TikTok Is Falling For The Pasta Queen's Italian Appetizer

Italian culture revolves around food. Meals in Italy are meant to last for hours and have multiple courses. The restaurant wait staff will leave you alone until you request the check — a significant difference from the rushed meals we favor in the U.S., per Georgetown University.

At the root of this cultural difference is the importance Italians place on food and the pleasure it brings them. Meals are meant to be enjoyed with family and friends, indulging in conversation. Italian recipes generally have few ingredients, allowing you to savor the taste of each element without masking the flavor with too many additions. This cuisine requires quality ingredients, which is why Italian food is popular globally. According to a survey by YouGov, 86% of Americans polled voted Italian food as their favorite ethnic cuisine.

Traditionally, antipasto (appetizer) is served to begin a meal. These are small bites that aren't meant to fill you up. Antipasto is similar to the charcuterie boards filling up Instagram posts. Varied by region, antipasto consists of cured meat, fresh and pickled vegetables, olives, crostini, and polenta, per Great Italian Chefs.

Italian transplant Nadia Caterina Munno, known as The Pasta Queen to her millions of social media followers, has made a name for herself with theatrical cooking videos and critiques of other people's cooking. Sharing her nonna's recipes, Munno's passion for cooking Italian food is palpable. Despite her nickname, Munno's repertoire goes beyond cooking pasta. Recently, she shared a recipe for an antipasto that has TikTok drooling.

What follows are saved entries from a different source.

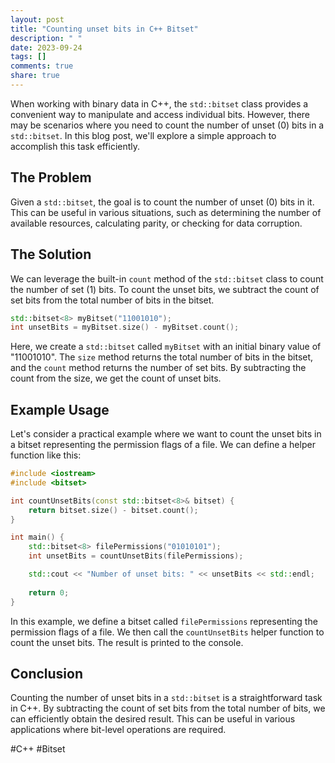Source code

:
 ```yaml
---
layout: post
title: "Counting unset bits in C++ Bitset"
description: " "
date: 2023-09-24
tags: []
comments: true
share: true
---
```


When working with binary data in C++, the `std::bitset` class provides a convenient way to manipulate and access individual bits. However, there may be scenarios where you need to count the number of unset (0) bits in a `std::bitset`. In this blog post, we'll explore a simple approach to accomplish this task efficiently.

## The Problem ##

Given a `std::bitset`, the goal is to count the number of unset (0) bits in it. This can be useful in various situations, such as determining the number of available resources, calculating parity, or checking for data corruption.

## The Solution ##

We can leverage the built-in `count` method of the `std::bitset` class to count the number of set (1) bits. To count the unset bits, we subtract the count of set bits from the total number of bits in the bitset.

```cpp
std::bitset<8> myBitset("11001010");
int unsetBits = myBitset.size() - myBitset.count();
```

Here, we create a `std::bitset` called `myBitset` with an initial binary value of "11001010". The `size` method returns the total number of bits in the bitset, and the `count` method returns the number of set bits. By subtracting the count from the size, we get the count of unset bits.

## Example Usage ##

Let's consider a practical example where we want to count the unset bits in a bitset representing the permission flags of a file. We can define a helper function like this:

```cpp
#include <iostream>
#include <bitset>

int countUnsetBits(const std::bitset<8>& bitset) {
    return bitset.size() - bitset.count();
}

int main() {
    std::bitset<8> filePermissions("01010101");
    int unsetBits = countUnsetBits(filePermissions);

    std::cout << "Number of unset bits: " << unsetBits << std::endl;
    
    return 0;
}
```

In this example, we define a bitset called `filePermissions` representing the permission flags of a file. We then call the `countUnsetBits` helper function to count the unset bits. The result is printed to the console.

## Conclusion ##

Counting the number of unset bits in a `std::bitset` is a straightforward task in C++. By subtracting the count of set bits from the total number of bits, we can efficiently obtain the desired result. This can be useful in various applications where bit-level operations are required.

\#C++ #Bitset
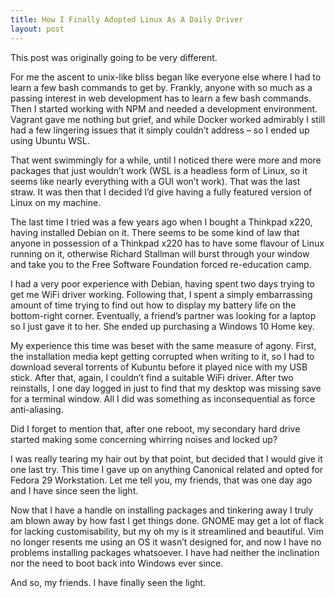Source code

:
 ```yaml
---
title: How I Finally Adopted Linux As A Daily Driver 
layout: post 
---
```


This post was originally going to be very different.

For me the ascent to unix-like bliss began like everyone else where I had to learn a few bash commands to get by. Frankly, anyone with so much as a passing interest in web development has to learn a few bash commands. Then I started working with NPM and needed a development environment. Vagrant gave me nothing but grief, and while Docker worked admirably I still had a few lingering issues that it simply couldn’t address – so I ended up using Ubuntu WSL.

That went swimmingly for a while, until I noticed there were more and more packages that just wouldn’t work (WSL is a headless form of Linux, so it seems like nearly everything with a GUI won’t work). That was the last straw. It was then that I decided I’d give having a fully featured version of Linux on my machine.

The last time I tried was a few years ago when I bought a Thinkpad x220, having installed Debian on it. There seems to be some kind of law that anyone in possession of a Thinkpad x220 has to have some flavour of Linux running on it, otherwise Richard Stallman will burst through your window and take you to the Free Software Foundation forced re-education camp.

I had a very poor experience with Debian, having spent two days trying to get me WiFi driver working. Following that, I spent a simply embarrassing amount of time trying to find out how to display my battery life on the bottom-right corner. Eventually, a friend’s partner was looking for a laptop so I just gave it to her. She ended up purchasing a Windows 10 Home key. 

My experience this time was beset with the same measure of agony. First, the installation media kept getting corrupted when writing to it, so I had to download several torrents of Kubuntu before it played nice with my USB stick. After that, again, I couldn’t find a suitable WiFi driver. After two reinstalls, I one day logged in just to find that my desktop was missing save for a terminal window. All I did was something as inconsequential as force anti-aliasing. 

Did I forget to mention that, after one reboot, my secondary hard drive started making some concerning whirring noises and locked up?

I was really tearing my hair out by that point, but decided that I would give it one last try. This time I gave up on anything Canonical related and opted for Fedora 29 Workstation. Let me tell you, my friends, that was one day ago and I have since seen the light. 

Now that I have a handle on installing packages and tinkering away I truly am blown away by how fast I get things done. GNOME may get a lot of flack for lacking customisability, but my oh my is it streamlined and beautiful. Vim no longer resents me using an OS it wasn’t designed for, and now I have no problems installing packages whatsoever. I have had neither the inclination nor the need to boot back into Windows ever since.

And so, my friends. I have finally seen the light.
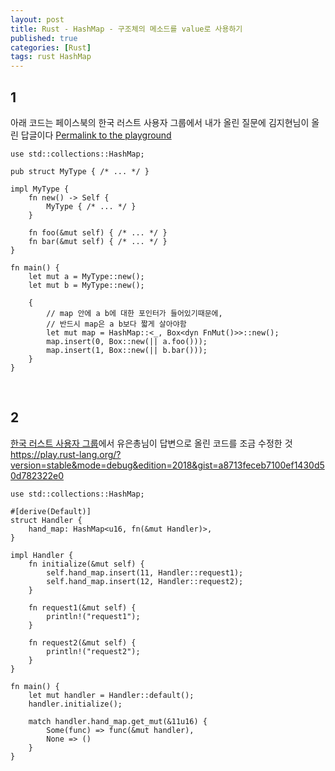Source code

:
 ```yaml
---
layout: post
title: Rust - HashMap - 구조체의 메소드를 value로 사용하기
published: true
categories: [Rust]
tags: rust HashMap
---
```

## 1
아래 코드는 페이스북의 한국 러스트 사용자 그룹에서 내가 올린 질문에 김지현님이 올린 답글이다 
[Permalink to the playground](https://play.rust-lang.org/?version=stable&mode=debug&edition=2018&gist=30b7e400a432a77a850403b60473a727  )  
  
```
use std::collections::HashMap;

pub struct MyType { /* ... */ }

impl MyType {
    fn new() -> Self {
        MyType { /* ... */ }
    }
    
    fn foo(&mut self) { /* ... */ }
    fn bar(&mut self) { /* ... */ }
}

fn main() {
    let mut a = MyType::new();
    let mut b = MyType::new();
    
    {
        // map 안에 a b에 대한 포인터가 들어있기때문에,
        // 반드시 map은 a b보다 짧게 살아야함
        let mut map = HashMap::<_, Box<dyn FnMut()>>::new();
        map.insert(0, Box::new(|| a.foo()));
        map.insert(1, Box::new(|| b.bar()));
    }
}
```
  
<br>  
  
## 2
[한국 러스트 사용자 그룹](https://www.facebook.com/groups/rustlang/)에서 유은총님이 답변으로 올린 코드를 조금 수정한 것  
https://play.rust-lang.org/?version=stable&mode=debug&edition=2018&gist=a8713feceb7100ef1430d50d782322e0  
```
use std::collections::HashMap;

#[derive(Default)]
struct Handler {
    hand_map: HashMap<u16, fn(&mut Handler)>,
}

impl Handler {
    fn initialize(&mut self) {
        self.hand_map.insert(11, Handler::request1);
        self.hand_map.insert(12, Handler::request2);
    }

    fn request1(&mut self) {
        println!("request1");
    }

    fn request2(&mut self) {
        println!("request2");
    }
}

fn main() {
    let mut handler = Handler::default();
    handler.initialize();
    
    match handler.hand_map.get_mut(&11u16) {
        Some(func) => func(&mut handler),
        None => ()
    }
}
```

The Pasta Queen's roasted tomato and burrata crostino

The Pasta Queen prepared a crostino with roasted tomatoes and burrata for her TikTok followers. Followers like Tina G. commented, "Perfection," and Christopher Game wrote, "I think I love you..." Crostino or crostini are small slices of toasted bread, topped with savory ingredients. Like bruschetta, which is a mainstay on Italian restaurant menus, crostino are smaller bites that are roughly half the size of bruschetta (via Delallo).

While The Pasta Queen usually narrates her videos, she allows the sounds of cooking to do the talking in this video. Grape tomatoes are halved and placed in a glass baking dish with generous amounts ("glugs") of olive oil, minced garlic, and salt. While the tomatoes roast in the oven, The Pasta Queen cuts a loaf of rustic bread into thirds and splits each wedge in half the long way. Bypassing the range, she opts to pan-fry the bread in olive oil on the stove, pressing each piece down with her fingers to ensure contact with the hot pan.

The toasted bread is rubbed with raw garlic before tearing and smearing burrata on top. The roasted tomatoes and a spoonful of their juices are placed on the burrata before torn basil is added as a garnish. True to Italian culture, just a handful of quality ingredients were used to create this simple first course. All that's left to say is, "This crostino is heavenly, just like you are."